Povo vibrou quando prosperou a tese inconstitucional, do demagogo Barroso, aquela que criminalizava o financiamento empresarial de campanha eleitoral 

Quando um juiz fala em “dimensão simbólica” de uma decisão de corte constitucional, declara e assume, como se virtuoso, o caráter discricionário, o potencial seletivo consciente, de uma determinação do tribunal, aquele que deveria proteger a Constituição, mas que se julga, à revelia do que dispõe a Carta, educador, moralizador, da vida pública do país. Refiro-me a Roberto Barroso legislador-mor da nação, no entanto sem votos — e à vergonhosa, sem dúvida histórica, sessão em que o Supremo deliberou pela restrição à prerrogativa de foro para parlamentares federais.
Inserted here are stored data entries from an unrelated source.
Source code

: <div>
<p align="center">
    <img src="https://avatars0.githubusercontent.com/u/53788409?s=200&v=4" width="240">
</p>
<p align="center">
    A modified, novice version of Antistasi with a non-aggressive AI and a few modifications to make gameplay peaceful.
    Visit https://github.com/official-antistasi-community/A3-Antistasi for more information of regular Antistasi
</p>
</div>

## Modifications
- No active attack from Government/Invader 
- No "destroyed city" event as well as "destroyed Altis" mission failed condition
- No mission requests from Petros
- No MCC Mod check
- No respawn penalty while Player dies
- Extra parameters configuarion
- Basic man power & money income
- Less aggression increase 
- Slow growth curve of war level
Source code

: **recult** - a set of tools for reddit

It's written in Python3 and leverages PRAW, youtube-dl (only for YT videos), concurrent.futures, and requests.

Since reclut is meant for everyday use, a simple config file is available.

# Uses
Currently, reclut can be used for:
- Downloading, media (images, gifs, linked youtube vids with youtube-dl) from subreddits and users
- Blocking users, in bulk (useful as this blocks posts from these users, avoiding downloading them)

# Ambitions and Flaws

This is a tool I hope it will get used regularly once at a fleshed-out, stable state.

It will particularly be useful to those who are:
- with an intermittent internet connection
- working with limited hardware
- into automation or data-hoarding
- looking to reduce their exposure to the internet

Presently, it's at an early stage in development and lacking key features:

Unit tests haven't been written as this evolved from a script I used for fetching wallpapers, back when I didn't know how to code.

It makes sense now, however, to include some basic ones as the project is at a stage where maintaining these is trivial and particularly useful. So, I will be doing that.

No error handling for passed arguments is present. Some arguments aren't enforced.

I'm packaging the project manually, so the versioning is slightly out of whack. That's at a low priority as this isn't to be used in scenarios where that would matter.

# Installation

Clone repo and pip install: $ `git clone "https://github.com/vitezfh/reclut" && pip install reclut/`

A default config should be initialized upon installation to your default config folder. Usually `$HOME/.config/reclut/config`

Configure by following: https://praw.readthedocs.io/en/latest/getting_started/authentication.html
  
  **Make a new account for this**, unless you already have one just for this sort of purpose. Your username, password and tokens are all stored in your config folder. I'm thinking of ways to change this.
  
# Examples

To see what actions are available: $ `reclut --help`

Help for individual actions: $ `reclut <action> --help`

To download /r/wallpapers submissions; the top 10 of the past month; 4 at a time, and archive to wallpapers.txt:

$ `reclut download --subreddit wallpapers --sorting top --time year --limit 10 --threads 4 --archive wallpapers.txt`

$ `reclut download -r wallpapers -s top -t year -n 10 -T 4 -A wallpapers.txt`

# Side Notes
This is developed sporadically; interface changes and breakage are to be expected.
A decisão é o próprio espírito do tempo. É obra do emparedamento da política. Deriva da covardia do Congresso, que ainda não compreendeu que o movimento não é contra partido A ou B, mas contra a atividade política como princípio e valor, e do medo dos ministros do STF que, não concordando com a proposta, afinal, com um ou outro senão, aderiram a ela. (Querem poder andar na rua, né?) O julgamento, uma escolha, consagra o jacobinismo e indica que já não basta ao partido do sistema judicial inviabilizar a administração pública: não se trata mais de aprofundar a ingovernabilidade (de vender a ideia de que o mecanismo, a política partidária tradicional, essencialmente bandida, não pode gerir o Estado), mas de plantar condições a um projeto de poder antipolítico.

Exagero? Pensemos, então, em Joaquim Barbosa. Que tal?  A decisão — a mentira propagandeada como “fim do foro privilegiado” — não pode ser lida sem que se lhe esmiúce a metodologia. Há método — o modus operandi por meio do qual nem mais nos incomoda que um poder assalte o espaço de outro, isso já a ponto de que admitamos como expressão de progresso a explicação que os justiceiros togados dão para o ativismo, estimulados e legitimados pela imprensa: se o Legislativo não legisla como queremos, que o Judiciário o faça. A tal caça aos corruptos fundamenta as práticas de exceção. É quando passa por bem-vindo que o relator de uma ação penal proponha uma questão de ordem instrumento de alcance modesto para assassinar (com base em estatísticas furadas) um punhado de artigos constitucionais claríssimos. E o povo vibra!

Vibrou também quando a tese inconstitucional, do mesmo demagogo Barroso, aquela que criminalizava o financiamento empresarial de campanha eleitoral, prosperou até que nos afundássemos no modelo verdadeiro sonho do crime organizado — que estabelece o financiamento público e que limita o privado somente a doações de pessoas físicas, equivalente a um laranjal de CPFs, paraíso para que traficantes, bicheiros, milicianos e outros pastores do dinheiro vivo elejam suas bancadas, conforme veremos em outubro de 2018. 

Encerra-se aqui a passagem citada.